Monday, October 7, 2013

Good In Goodbye!

Good In Goodbye

I don’t regret it,
The time we had together
I won’t forget it.
But we both ended up where we belong
I guess goodbye made us strong.
-Carrie Underwood-

Have you ever experienced a love for someone so strongly and when it ended, you were more than devastated; however, you knew that it was most definitely necessary? How did you feel during that time?

Well over the past 8 months or so, I have learned that sometimes the most necessary things are the most painful. It really is unappealing, emotionally.

I went through this with Alana’s biological father. It was awful. As much as I loved him, I knew that him and I were absolutely toxic together.

With him, like with most people; when times were good, they were great but when they were bad, they were horrible. It really was an emotional roller coaster and we had a lot of volunteers when it came to making things difficult and trying for us.

There were a lot of ups and downs, a lot of happy and sad, a lot of tears and laughter, a lot of hurtful words and amazing kisses, a lot of “punches” thrown and a lot of amazing hugs, a lot of hurt and a lot of comfort.

Through all those things, the one thing that was beautiful out of the entire relationship was……Alana Nikole Marie Smith.

There were a lot of reoccurring things that I finally just could not take anymore.
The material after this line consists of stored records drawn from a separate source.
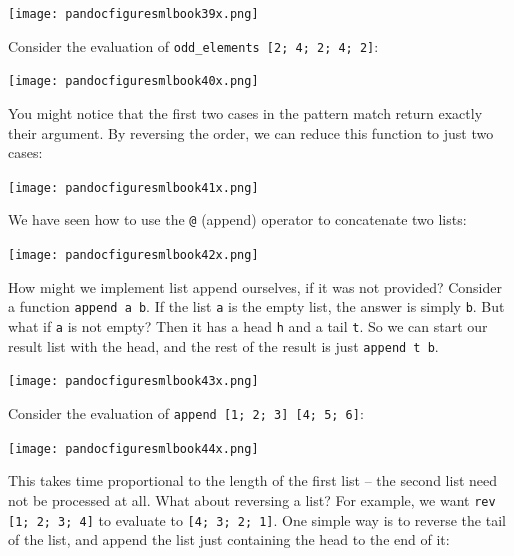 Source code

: \documentclass[]{book}
\newcommand{\smspace}{\vspace{4mm}}
\begin{document}
\medskip
\begin{center}
\noindent\texttt{[image: pandocfiguresmlbook39x.png]}
\end{center}
\medskip
\smspace

\noindent Consider the evaluation of \texttt{odd\_elements [2; 4; 2; 4; 2]}:

\medskip
\begin{center}
\noindent\texttt{[image: pandocfiguresmlbook40x.png]}
\end{center}
\medskip

\noindent You might notice that the first two cases in the pattern match return exactly their argument. By reversing the order, we can reduce this function to just two cases:

\medskip
\begin{center}
\noindent\texttt{[image: pandocfiguresmlbook41x.png]}
\end{center}
\medskip

\noindent We have seen how to use the \texttt{@} (append) operator to concatenate two lists:

\medskip
\begin{center}
\noindent\texttt{[image: pandocfiguresmlbook42x.png]}
\end{center}
\medskip

\noindent How might we implement list append ourselves, if it was not provided? Consider a function \texttt{append a b}. If the list \texttt{a} is the empty list, the answer is simply \texttt{b}. But what if \texttt{a} is not empty? Then it has a head \texttt{h} and a tail \texttt{t}. So we can start our result list with the head, and the rest of the result is just \texttt{append t b}.

\medskip
\begin{center}
\noindent\texttt{[image: pandocfiguresmlbook43x.png]}
\end{center}
\medskip

\noindent Consider the evaluation of \texttt{append [1; 2; 3] [4; 5; 6]}:

\medskip
\begin{center}
\noindent\texttt{[image: pandocfiguresmlbook44x.png]}
\end{center}
\medskip

\noindent This takes time proportional to the length of the first list -- the second list need not be processed at all. What about reversing a list? For example, we want \texttt{rev [1; 2; 3; 4]} to evaluate to \texttt{[4; 3; 2; 1]}. One simple way is to reverse the tail of the list, and append the list just containing the head to the end of it:
\end{document}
Unfortunately, I had to walk away for the last time.

It wasn't easy, it hurt, it took a lot to bring the “ending” words out of my mouth…..but at the end of the day, I knew that at that moment, it was very necessary.

With a child in the mix of it all, it became more necessary. It wasn't easy at all.
There is one thing that I can say, I loved him unconditionally BUT at that particular time, he did not love me the same.

The more that I thought about our situation, I knew that we were not doing anything but making things harder on ourselves. I knew that if one of us didn't end our relationship, that we would grow to hate each other. I knew that. As hard as it was to face, I knew the truth and lived in denial for a while before I made my final decision.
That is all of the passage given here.